**** Excerpted data

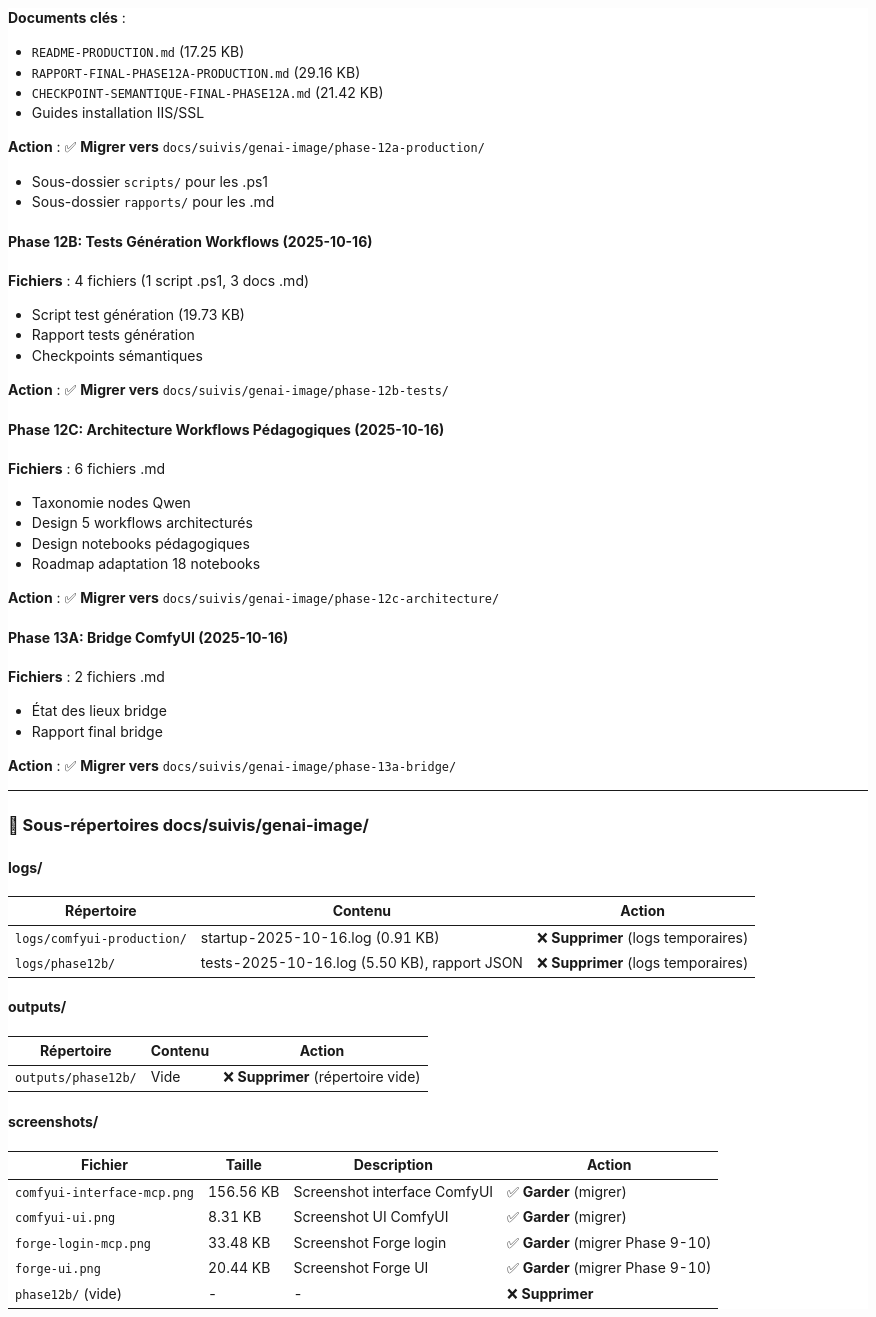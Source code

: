 **Documents clés** :
- `README-PRODUCTION.md` (17.25 KB)
- `RAPPORT-FINAL-PHASE12A-PRODUCTION.md` (29.16 KB)
- `CHECKPOINT-SEMANTIQUE-FINAL-PHASE12A.md` (21.42 KB)
- Guides installation IIS/SSL

**Action** : ✅ **Migrer vers** `docs/suivis/genai-image/phase-12a-production/`
- Sous-dossier `scripts/` pour les .ps1
- Sous-dossier `rapports/` pour les .md

#### Phase 12B: Tests Génération Workflows (2025-10-16)
**Fichiers** : 4 fichiers (1 script .ps1, 3 docs .md)
- Script test génération (19.73 KB)
- Rapport tests génération
- Checkpoints sémantiques

**Action** : ✅ **Migrer vers** `docs/suivis/genai-image/phase-12b-tests/`

#### Phase 12C: Architecture Workflows Pédagogiques (2025-10-16)
**Fichiers** : 6 fichiers .md
- Taxonomie nodes Qwen
- Design 5 workflows architecturés
- Design notebooks pédagogiques
- Roadmap adaptation 18 notebooks

**Action** : ✅ **Migrer vers** `docs/suivis/genai-image/phase-12c-architecture/`

#### Phase 13A: Bridge ComfyUI (2025-10-16)
**Fichiers** : 2 fichiers .md
- État des lieux bridge
- Rapport final bridge

**Action** : ✅ **Migrer vers** `docs/suivis/genai-image/phase-13a-bridge/`

---

### 📁 Sous-répertoires docs/suivis/genai-image/

#### logs/
| Répertoire | Contenu | Action |
|------------|---------|--------|
| `logs/comfyui-production/` | startup-2025-10-16.log (0.91 KB) | ❌ **Supprimer** (logs temporaires) |
| `logs/phase12b/` | tests-2025-10-16.log (5.50 KB), rapport JSON | ❌ **Supprimer** (logs temporaires) |

#### outputs/
| Répertoire | Contenu | Action |
|------------|---------|--------|
| `outputs/phase12b/` | Vide | ❌ **Supprimer** (répertoire vide) |

#### screenshots/
| Fichier | Taille | Description | Action |
|---------|--------|-------------|--------|
| `comfyui-interface-mcp.png` | 156.56 KB | Screenshot interface ComfyUI | ✅ **Garder** (migrer) |
| `comfyui-ui.png` | 8.31 KB | Screenshot UI ComfyUI | ✅ **Garder** (migrer) |
| `forge-login-mcp.png` | 33.48 KB | Screenshot Forge login | ✅ **Garder** (migrer Phase 9-10) |
| `forge-ui.png` | 20.44 KB | Screenshot Forge UI | ✅ **Garder** (migrer Phase 9-10) |
| `phase12b/` (vide) | - | - | ❌ **Supprimer** |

********

__Required action__
Output the records above as they stand, from the first line to the line with "#### Phase 12B: Tests", inclusive, and exclude the pictures.

__Response to the exercise__
Source code

: **Documents clés** :
- `README-PRODUCTION.md` (17.25 KB)
- `RAPPORT-FINAL-PHASE12A-PRODUCTION.md` (29.16 KB)
- `CHECKPOINT-SEMANTIQUE-FINAL-PHASE12A.md` (21.42 KB)
- Guides installation IIS/SSL

**Action** : ✅ **Migrer vers** `docs/suivis/genai-image/phase-12a-production/`
- Sous-dossier `scripts/` pour les .ps1
- Sous-dossier `rapports/` pour les .md

#### Phase 12B: Tests Génération Workflows (2025-10-16)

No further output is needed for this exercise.